Some of your readers may be interested in knowing a little something of the trip that I have just completed from St. Anthony.

Two weeks ago, Thursday morning, with Alec Simms, Dr. Little’s driver, and a team of eleven fine dogs, I left St. Anthony for Boston. For six days I averaged over fifty miles a day; the first day we made sixty-five. From St. Anthony we went across country to Flowers Cove on the Belle Isle Straits, where we spent the night. The next four days I was scudding along the bays that indent the coast of the Straits.

The going was fine, thawing somewhat in the afternoon and freezing hard at night with an early start we made good time.

Alec brought me to a place called Parson’s Pond, about half of the distance. The going as we had come father south had become soft and we thought it unwise for him to venture any farther from home, it being so late in the spring.

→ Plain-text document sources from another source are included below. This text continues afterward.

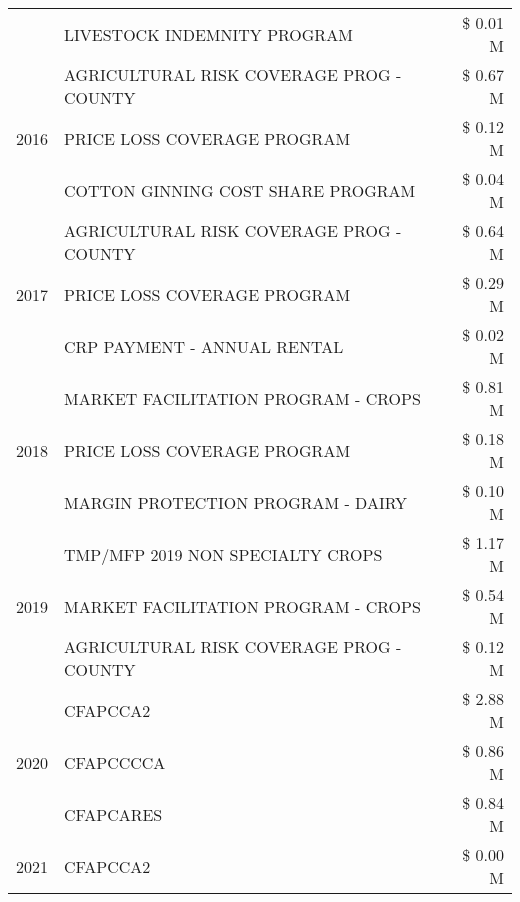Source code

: \begin{tabular}{llr}
 & LIVESTOCK INDEMNITY PROGRAM & \$ 0.01 M \\
\cline{1-3}
\multirow[t]{3}{*}{2016} & AGRICULTURAL RISK COVERAGE PROG - COUNTY & \$ 0.67 M \\
 & PRICE LOSS COVERAGE PROGRAM & \$ 0.12 M \\
 & COTTON GINNING COST SHARE PROGRAM & \$ 0.04 M \\
\cline{1-3}
\multirow[t]{3}{*}{2017} & AGRICULTURAL RISK COVERAGE PROG - COUNTY & \$ 0.64 M \\
 & PRICE LOSS COVERAGE PROGRAM & \$ 0.29 M \\
 & CRP PAYMENT - ANNUAL RENTAL & \$ 0.02 M \\
\cline{1-3}
\multirow[t]{3}{*}{2018} & MARKET FACILITATION PROGRAM - CROPS & \$ 0.81 M \\
 & PRICE LOSS COVERAGE PROGRAM & \$ 0.18 M \\
 & MARGIN PROTECTION PROGRAM - DAIRY & \$ 0.10 M \\
\cline{1-3}
\multirow[t]{3}{*}{2019} & TMP/MFP 2019 NON SPECIALTY CROPS & \$ 1.17 M \\
 & MARKET FACILITATION PROGRAM - CROPS & \$ 0.54 M \\
 & AGRICULTURAL RISK COVERAGE PROG - COUNTY & \$ 0.12 M \\
\cline{1-3}
\multirow[t]{3}{*}{2020} & CFAPCCA2 & \$ 2.88 M \\
 & CFAPCCCCA & \$ 0.86 M \\
 & CFAPCARES & \$ 0.84 M \\
\cline{1-3}
2021 & CFAPCCA2 & \$ 0.00 M \\
\cline{1-3}
\bottomrule
\end{tabular}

After leaving him, I came on by way of Bonne Bay to Deer Lake where the railway touches. The last half of the journey was made by walking or with the mail-men. None of the dogs that I found South were quite equal to our own, though our mail-men who go from Bonne Bay to Deer Lake had a splendid team of nearly twenty dogs hitched to a shed nearly twenty feet long. This was piled with mail as there had been no communication with the outside world for nearly two months, and I had to run behind a good part of the time.

The first part of the trip was nearly level, being along shore and only rough where the ice was heaped up as we crossed some wide bays. This last stage of the journey, however is up hill and down,, and with the slight crust on top and the rackets cutting through, it was very difficult walking.

Owing to the snow and other hindrances, it took nearly three days to accomplish the last one hundred and fifty miles by railway. This was about the same rate of travel that I had made with dogs and I must say that I prefer the travel with sled to that on the Reid-Newfoundland Railway in winter.

This journey of two hundred to two hundred and fifty miles (distances always seem longer than they are given by the people) was made in six days, which is only possible under the most favourable conditions of weather and snow.